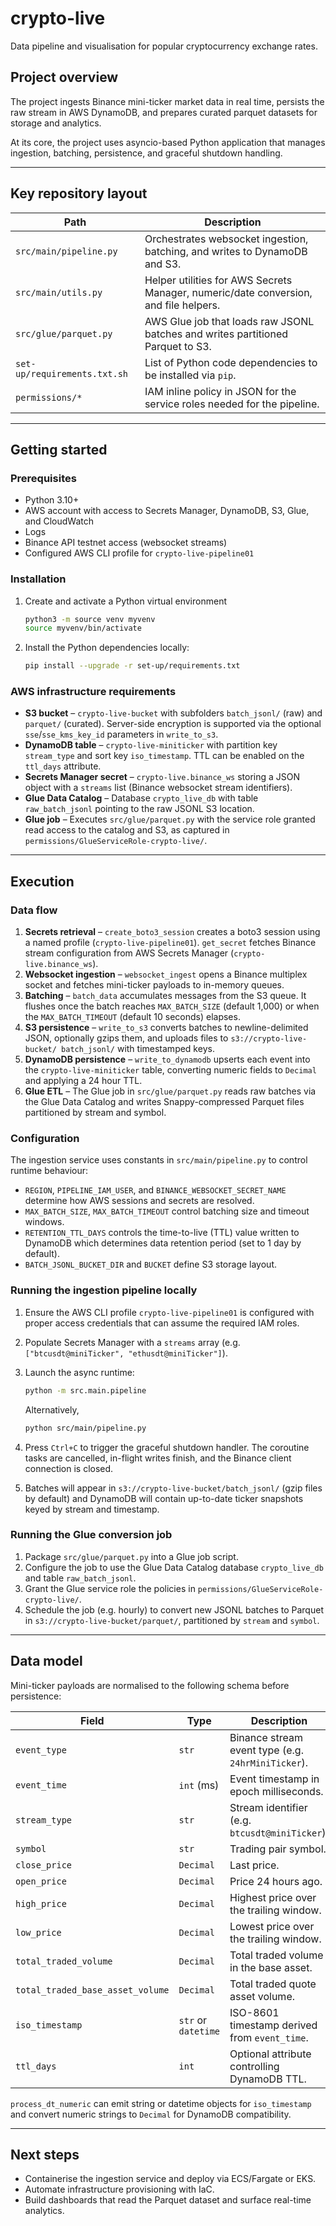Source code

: # crypto-live
Data pipeline and visualisation for popular cryptocurrency exchange rates.

## Project overview

The project ingests Binance mini-ticker market data in real time, persists the
raw stream in AWS DynamoDB, and prepares curated parquet datasets for storage and analytics. 

At its core, the project uses asyncio-based Python application that manages ingestion, batching, persistence, and graceful shutdown handling.

---

<!-- TODO: Add an architecture diagram that shows the flow between Binance, the
pipeline container, DynamoDB, S3, Glue, and the visualisation layer. -->

## Key repository layout

| Path | Description |
| --- | --- |
| `src/main/pipeline.py` | Orchestrates websocket ingestion, batching, and writes to DynamoDB and S3. |
| `src/main/utils.py` | Helper utilities for AWS Secrets Manager, numeric/date conversion, and file helpers. |
| `src/glue/parquet.py` | AWS Glue job that loads raw JSONL batches and writes partitioned Parquet to S3. |
| `set-up/requirements.txt.sh` | List of Python code  dependencies to be installed via `pip`. |
| `permissions/*` | IAM inline policy in JSON for the service roles needed for the pipeline. |

---

<!-- TODO: Replace `set-up/makefile.sh` with a safer example that uses
placeholder credentials and clarify how to manage secrets securely. -->

## Getting started

### Prerequisites

- Python 3.10+
- AWS account with access to Secrets Manager, DynamoDB, S3, Glue, and CloudWatch
- Logs
- Binance API testnet access (websocket streams)
- Configured AWS CLI profile for `crypto-live-pipeline01`

### Installation

1. Create and activate a Python virtual environment

	```bash
	python3 -m source venv myvenv
	source myvenv/bin/activate
	```

2. Install the Python dependencies locally:

	```bash
	pip install --upgrade -r set-up/requirements.txt
	```

<!-- TODO: Document the recommended virtual environment strategy (e.g. pyenv,
conda, or Poetry) for local development. -->

### AWS infrastructure requirements

* **S3 bucket** – `crypto-live-bucket` with subfolders `batch_jsonl/` (raw) and
  `parquet/` (curated). Server-side encryption is supported via the optional
  `sse`/`sse_kms_key_id` parameters in `write_to_s3`.
* **DynamoDB table** – `crypto-live-miniticker` with partition key
  `stream_type` and sort key `iso_timestamp`. TTL can be enabled on the
  `ttl_days` attribute.
* **Secrets Manager secret** – `crypto-live.binance_ws` storing a JSON object
  with a `streams` list (Binance websocket stream identifiers).
* **Glue Data Catalog** – Database `crypto_live_db` with table `raw_batch_jsonl`
  pointing to the raw JSONL S3 location.
* **Glue job** – Executes `src/glue/parquet.py` with the service role granted
  read access to the catalog and S3, as captured in
  `permissions/GlueServiceRole-crypto-live/`.

---

## Execution

### Data flow

1. **Secrets retrieval** – `create_boto3_session` creates a boto3 session using a named profile (`crypto-live-pipeline01`). `get_secret` fetches Binance stream configuration from AWS Secrets Manager (`crypto-live.binance_ws`).
2. **Websocket ingestion** – `websocket_ingest` opens a Binance multiplex socket and fetches mini-ticker payloads to in-memory queues.
3. **Batching** – `batch_data` accumulates messages from the S3 queue. It flushes once the batch reaches `MAX_BATCH_SIZE` (default 1,000) or when the `MAX_BATCH_TIMEOUT` (default 10 seconds) elapses.
4. **S3 persistence** – `write_to_s3` converts batches to newline-delimited JSON, optionally gzips them, and uploads files to `s3://crypto-live-bucket/ batch_jsonl/` with timestamped keys.
5. **DynamoDB persistence** – `write_to_dynamodb` upserts each event into the `crypto-live-miniticker` table, converting numeric fields to `Decimal` and applying a 24 hour TTL.
6. **Glue ETL** – The Glue job in `src/glue/parquet.py` reads raw batches via the Glue Data Catalog and writes Snappy-compressed Parquet files partitioned by stream and symbol.

<!-- TODO: Expand with step-by-step provisioning instructions for each AWS
resource (console + Terraform/CloudFormation guidance). -->

### Configuration

The ingestion service uses constants in `src/main/pipeline.py` to control runtime behaviour:

- `REGION`, `PIPELINE_IAM_USER`, and `BINANCE_WEBSOCKET_SECRET_NAME` determine how AWS sessions and secrets are resolved.
- `MAX_BATCH_SIZE`, `MAX_BATCH_TIMEOUT` control batching size and timeout windows.
- `RETENTION_TTL_DAYS` controls the time-to-live (TTL) value written to DynamoDB which determines data retention period (set to 1 day by default).
- `BATCH_JSONL_BUCKET_DIR` and `BUCKET` define S3 storage layout.

<!-- TODO: Decide on the final configuration mechanism (env vars, config file,
or CLI arguments) before productionising. -->

### Running the ingestion pipeline locally

1. Ensure the AWS CLI profile `crypto-live-pipeline01` is configured with
   proper access credentials that can assume the required IAM roles.
2. Populate Secrets Manager with a `streams` array (e.g.
   `["btcusdt@miniTicker", "ethusdt@miniTicker"]`).
3. Launch the async runtime:

   ```bash
   python -m src.main.pipeline
   ```

   Alternatively,

	```bash
	python src/main/pipeline.py 
	```

4. Press `Ctrl+C` to trigger the graceful shutdown handler. The coroutine tasks
   are cancelled, in-flight writes finish, and the Binance client connection is
   closed.

5. Batches will appear in `s3://crypto-live-bucket/batch_jsonl/` (gzip files by default) and DynamoDB will contain up-to-date ticker snapshots keyed by stream and timestamp.

<!-- TODO: Capture runtime logs and metrics expectations (e.g. CloudWatch log
streams, custom metrics) for operations playbooks. -->

### Running the Glue conversion job

1. Package `src/glue/parquet.py` into a Glue job script.
2. Configure the job to use the Glue Data Catalog database `crypto_live_db` and
   table `raw_batch_jsonl`.
3. Grant the Glue service role the policies in `permissions/GlueServiceRole-crypto-live/`.
4. Schedule the job (e.g. hourly) to convert new JSONL batches to Parquet in `s3://crypto-live-bucket/parquet/`, partitioned by `stream` and `symbol`.

---

<!-- TODO: Add screenshots from the AWS Glue console showing the job settings
and successful run history. -->

## Data model

Mini-ticker payloads are normalised to the following schema before persistence:

| Field | Type | Description |
| --- | --- | --- |
| `event_type` | `str` | Binance stream event type (e.g. `24hrMiniTicker`). |
| `event_time` | `int` (ms) | Event timestamp in epoch milliseconds. |
| `stream_type` | `str` | Stream identifier (e.g. `btcusdt@miniTicker`). |
| `symbol` | `str` | Trading pair symbol. |
| `close_price` | `Decimal` | Last price. |
| `open_price` | `Decimal` | Price 24 hours ago. |
| `high_price` | `Decimal` | Highest price over the trailing window. |
| `low_price` | `Decimal` | Lowest price over the trailing window. |
| `total_traded_volume` | `Decimal` | Total traded volume in the base asset. |
| `total_traded_base_asset_volume` | `Decimal` | Total traded quote asset volume. |
| `iso_timestamp` | `str` or `datetime` | ISO-8601 timestamp derived from `event_time`. |
| `ttl_days` | `int` | Optional attribute controlling DynamoDB TTL. |

`process_dt_numeric` can emit string or datetime objects for `iso_timestamp` and convert numeric strings to `Decimal` for DynamoDB compatibility.

---

<!-- TODO: Align on alerting thresholds (e.g. DynamoDB throttles, S3 error
rates) and integrate with the team's monitoring stack. -->

## Next steps

* Containerise the ingestion service and deploy via ECS/Fargate or EKS.
* Automate infrastructure provisioning with IaC.
* Build dashboards that read the Parquet dataset and surface real-time
  analytics.

<!-- TODO: Provide guidance on the target visualisation stack and embed sample
screenshots once available. -->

★ ★ ★ ★ ★ ★ ★

[Exercise] Looking at the records above, return exactly the lines from the line with "### Running the ingestion pipeline locally" to the line with "3. Grant the", both ends included.

[Output of the exercise]
### Running the ingestion pipeline locally

1. Ensure the AWS CLI profile `crypto-live-pipeline01` is configured with
   proper access credentials that can assume the required IAM roles.
2. Populate Secrets Manager with a `streams` array (e.g.
   `["btcusdt@miniTicker", "ethusdt@miniTicker"]`).
3. Launch the async runtime:

   ```bash
   python -m src.main.pipeline
   ```

   Alternatively,

	```bash
	python src/main/pipeline.py 
	```

4. Press `Ctrl+C` to trigger the graceful shutdown handler. The coroutine tasks
   are cancelled, in-flight writes finish, and the Binance client connection is
   closed.

5. Batches will appear in `s3://crypto-live-bucket/batch_jsonl/` (gzip files by default) and DynamoDB will contain up-to-date ticker snapshots keyed by stream and timestamp.

<!-- TODO: Capture runtime logs and metrics expectations (e.g. CloudWatch log
streams, custom metrics) for operations playbooks. -->

### Running the Glue conversion job

1. Package `src/glue/parquet.py` into a Glue job script.
2. Configure the job to use the Glue Data Catalog database `crypto_live_db` and
   table `raw_batch_jsonl`.
3. Grant the Glue service role the policies in `permissions/GlueServiceRole-crypto-live/`.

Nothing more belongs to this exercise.